Et même si la situation du Canada est meilleure que celle de bien d’autres pays, il faut quand même se poser la question suivante : comment garder le cap et s’assurer, en fait, du futur, de l’héritage de la réforme ? J’aimerais tout d’abord dire qu’il faut en premier lieu du leadership politiques ; j’occupe actuellement le poste qui était avant occupé par Maxime Bernier, député conservateur canadien et ancien ministre de l’Industrie. Maxime Bernier martèle constamment un message de rigueur sur le plan fiscal, sur le plan budgétaire et il est un champion d’une plus grande libéralisation des échanges. Dans un discours qu’il faisait le 21 janvier dernier, il disait que, selon lui, il faut que le gouvernement annonce que l’État va cesser de grossir et qu’à partir d’aujourd’hui, toute nouvelle dépense d’un côté doit s’accompagner nécessairement d’une réduction équivalente de l’autre côté.
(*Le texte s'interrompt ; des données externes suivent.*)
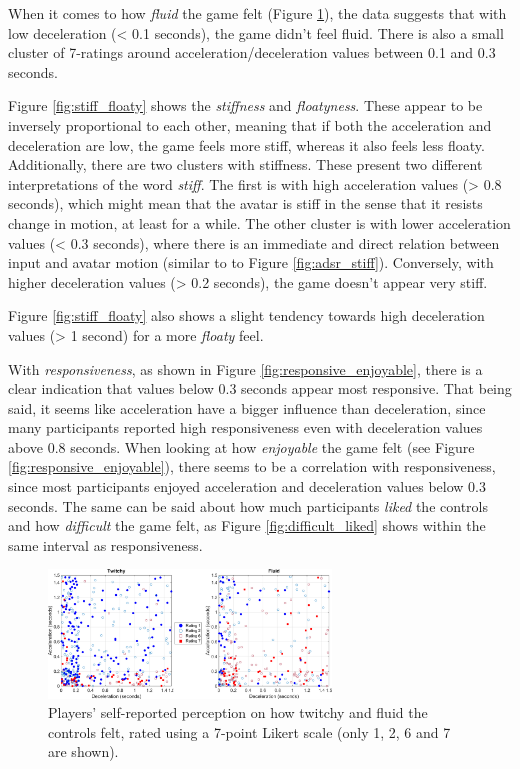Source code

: When it comes to how \textit{fluid} the game felt (Figure \ref{fig:twitchyFluid}), the data suggests that with low deceleration (< 0.1 seconds), the game didn't feel fluid. There is also a small cluster of 7-ratings around acceleration/deceleration values between 0.1 and 0.3 seconds.

Figure \ref{fig:stiff_floaty} shows the \textit{stiffness} and \textit{floatyness}. These appear to be inversely proportional to each other, meaning that if both the acceleration and deceleration are low, the game feels more stiff, whereas it also feels less floaty. Additionally, there are two clusters with stiffness. These present two different interpretations of the word \textit{stiff}. The first is with high acceleration values (> 0.8 seconds), which might mean that the avatar is stiff in the sense that it resists change in motion, at least for a while. The other cluster is with lower acceleration values (< 0.3 seconds), where there is an immediate and direct relation between input and avatar motion (similar to to Figure \ref{fig:adsr_stiff}). Conversely, with higher deceleration values (> 0.2 seconds), the game doesn't appear very stiff.

Figure \ref{fig:stiff_floaty} also shows a slight tendency towards high deceleration values (> 1 second) for a more \textit{floaty} feel.

With \textit{responsiveness}, as shown in Figure \ref{fig:responsive_enjoyable}, there is a clear indication that values below 0.3 seconds appear most responsive. That being said, it seems like acceleration have a bigger influence than deceleration, since many participants reported high responsiveness even with deceleration values above 0.8 seconds. When looking at how \textit{enjoyable} the game felt (see Figure \ref{fig:responsive_enjoyable}), there seems to be a correlation with responsiveness, since most participants enjoyed acceleration and deceleration values below 0.3 seconds. The same can be said about how much participants \textit{liked} the controls and how \textit{difficult} the game felt, as Figure \ref{fig:difficult_liked} shows within the same interval as responsiveness.

\begin{figure}[htbp]
\centering
\includegraphics[width=0.67\textwidth]{Pics/Classes/twitchy_fluid}
\caption{Players' self-reported perception on how twitchy and fluid the controls felt, rated using a 7-point Likert scale (only 1, 2, 6 and 7 are shown).}
\label{fig:twitchyFluid}
\end{figure}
Maintenant, je ne veux pas nécessairement débattre de cette idée comme telle, mais l’impact de ce genre d’idées sur l’ensemble du débat entourant les finances publiques est important ; et je pense qu’on a besoin de ce genre de leadership pour préserver l’héritage de la réforme et ce genre de leadership dans tous les partis, que ce soit le parti conservateur du Canada ou le parti libéral du Canada, on a besoin de ce leadership à travers les partis.
Pour garder le cap évidemment, cette part du leadership intellectuel – les centres de recherche, les commentateurs, les intellectuels, les universitaires, les activistes – ces gens-là qui refusent les excuses faciles, doivent continuer à marteler ce message important et doivent répéter le plus souvent l’importance de l’équilibre budgétaire sur le plus de tribunes possibles.
Pour garder le cap, il faut aussi le leadership de la communauté des affaires, les entrepreneurs, ceux qui créent véritablement la richesse, doivent appuyer des mesures qui font en sorte que le gouvernement respecte sa capacité de dépenser.
Et en terminant, je sais qu’ici, la fonction publique, la bureaucratie, c’est un enjeu important ; mais il faut également un leadership qui vient de celle-ci. La Fonction publique, la bureaucratie gouvernementale n’a pas très bonne réputation mais, comme à l’époque de M. Cappe, sans une bureaucratie coopérative, ce genre de réforme se fait très très difficilement et c’est pourquoi il faut trouver des mécanismes pour avoir une bureaucratie plus participative à ce genre de réforme et montrer qu’en fait, quand même, c’est dans son intérêt de collaborer.
Et donc si on peut jumeler, comme c’était le cas au Canada, parce qu’il y a eu une conjoncture de beaucoup de facteurs, une conjoncture favorable, en jumelant un leadership politique et un leadership économique, intellectuel et le savoir-faire de la bureaucratie parce que, sans elle, ces réformes-là se font très difficilement. En jumelant tout ce beau monde, je pense qu’on pourra au Canada, préserver l’héritage de la réforme et assurer le futur de celle-ci. Merci de votre attention.
Jasmin Guénette est vice-président de l’Institut économique de Montréal.